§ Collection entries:
━━━━━━━━━━

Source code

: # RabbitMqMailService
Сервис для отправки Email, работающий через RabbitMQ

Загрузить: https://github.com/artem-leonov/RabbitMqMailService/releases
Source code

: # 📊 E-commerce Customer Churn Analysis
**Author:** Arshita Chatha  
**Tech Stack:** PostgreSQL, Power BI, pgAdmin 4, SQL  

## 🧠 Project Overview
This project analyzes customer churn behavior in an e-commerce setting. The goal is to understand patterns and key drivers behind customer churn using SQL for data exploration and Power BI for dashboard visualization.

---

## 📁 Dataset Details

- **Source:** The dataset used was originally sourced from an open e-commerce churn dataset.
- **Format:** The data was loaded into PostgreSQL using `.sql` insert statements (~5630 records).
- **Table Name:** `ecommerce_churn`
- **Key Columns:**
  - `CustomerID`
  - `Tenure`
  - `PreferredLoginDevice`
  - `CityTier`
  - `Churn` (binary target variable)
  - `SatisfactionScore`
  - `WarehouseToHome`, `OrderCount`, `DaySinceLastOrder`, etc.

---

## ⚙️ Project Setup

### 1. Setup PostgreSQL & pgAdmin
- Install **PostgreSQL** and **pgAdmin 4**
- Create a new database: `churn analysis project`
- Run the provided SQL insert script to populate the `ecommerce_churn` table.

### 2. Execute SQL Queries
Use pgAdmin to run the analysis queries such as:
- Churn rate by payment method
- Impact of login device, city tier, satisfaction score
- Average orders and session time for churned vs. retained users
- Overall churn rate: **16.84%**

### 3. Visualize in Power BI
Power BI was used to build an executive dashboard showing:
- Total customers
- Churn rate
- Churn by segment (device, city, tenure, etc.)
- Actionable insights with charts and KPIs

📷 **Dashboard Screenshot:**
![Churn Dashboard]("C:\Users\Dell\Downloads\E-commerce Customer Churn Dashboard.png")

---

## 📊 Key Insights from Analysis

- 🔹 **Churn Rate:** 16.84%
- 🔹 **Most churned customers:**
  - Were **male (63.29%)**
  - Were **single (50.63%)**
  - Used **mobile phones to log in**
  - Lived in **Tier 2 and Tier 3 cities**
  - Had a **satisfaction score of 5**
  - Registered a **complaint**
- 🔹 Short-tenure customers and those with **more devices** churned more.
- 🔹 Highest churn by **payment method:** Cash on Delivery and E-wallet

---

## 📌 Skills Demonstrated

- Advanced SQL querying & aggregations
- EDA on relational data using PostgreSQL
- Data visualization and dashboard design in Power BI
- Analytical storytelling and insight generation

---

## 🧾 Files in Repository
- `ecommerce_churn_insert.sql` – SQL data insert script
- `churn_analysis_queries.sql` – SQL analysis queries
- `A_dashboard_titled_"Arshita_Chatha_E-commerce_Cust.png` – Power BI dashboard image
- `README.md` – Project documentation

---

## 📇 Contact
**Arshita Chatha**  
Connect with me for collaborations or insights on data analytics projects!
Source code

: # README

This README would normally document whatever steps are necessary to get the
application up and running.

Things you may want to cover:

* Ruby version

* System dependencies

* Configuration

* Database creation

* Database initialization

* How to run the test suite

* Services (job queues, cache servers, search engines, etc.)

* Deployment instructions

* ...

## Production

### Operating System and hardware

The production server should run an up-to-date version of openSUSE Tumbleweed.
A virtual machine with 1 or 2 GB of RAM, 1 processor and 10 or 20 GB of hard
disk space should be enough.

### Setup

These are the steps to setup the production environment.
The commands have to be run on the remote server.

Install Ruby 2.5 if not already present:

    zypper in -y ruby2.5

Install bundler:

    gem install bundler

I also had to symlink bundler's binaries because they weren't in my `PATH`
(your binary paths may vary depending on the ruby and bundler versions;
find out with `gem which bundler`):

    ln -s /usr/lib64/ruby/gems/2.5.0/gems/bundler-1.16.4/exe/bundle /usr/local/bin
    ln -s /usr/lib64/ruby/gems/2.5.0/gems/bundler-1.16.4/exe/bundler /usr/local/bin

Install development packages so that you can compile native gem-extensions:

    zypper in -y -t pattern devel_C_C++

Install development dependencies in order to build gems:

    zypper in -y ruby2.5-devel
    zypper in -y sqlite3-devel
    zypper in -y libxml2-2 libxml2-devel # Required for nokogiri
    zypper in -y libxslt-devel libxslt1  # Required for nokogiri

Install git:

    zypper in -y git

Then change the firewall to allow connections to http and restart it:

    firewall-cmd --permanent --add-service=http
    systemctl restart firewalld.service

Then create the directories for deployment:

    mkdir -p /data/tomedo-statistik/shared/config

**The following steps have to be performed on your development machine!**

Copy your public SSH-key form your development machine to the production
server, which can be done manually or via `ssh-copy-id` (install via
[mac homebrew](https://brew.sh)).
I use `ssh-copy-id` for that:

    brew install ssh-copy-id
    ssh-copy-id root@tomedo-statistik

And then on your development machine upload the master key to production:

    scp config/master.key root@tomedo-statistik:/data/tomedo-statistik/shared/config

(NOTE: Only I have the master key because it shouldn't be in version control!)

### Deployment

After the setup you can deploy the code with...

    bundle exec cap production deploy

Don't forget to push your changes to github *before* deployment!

━━━━━━━━━━

§ Assignment: Your answer should consist only of the lines above between the line holding "- Actionable insights with charts and KPIs" and the line holding "- 🔹 Short-tenure", inclusive, each transcribed exactly.

§ Solution to the exercise:
- Actionable insights with charts and KPIs

📷 **Dashboard Screenshot:**
![Churn Dashboard]("C:\Users\Dell\Downloads\E-commerce Customer Churn Dashboard.png")

---

## 📊 Key Insights from Analysis

- 🔹 **Churn Rate:** 16.84%
- 🔹 **Most churned customers:**
  - Were **male (63.29%)**
  - Were **single (50.63%)**
  - Used **mobile phones to log in**
  - Lived in **Tier 2 and Tier 3 cities**
  - Had a **satisfaction score of 5**
  - Registered a **complaint**
- 🔹 Short-tenure customers and those with **more devices** churned more.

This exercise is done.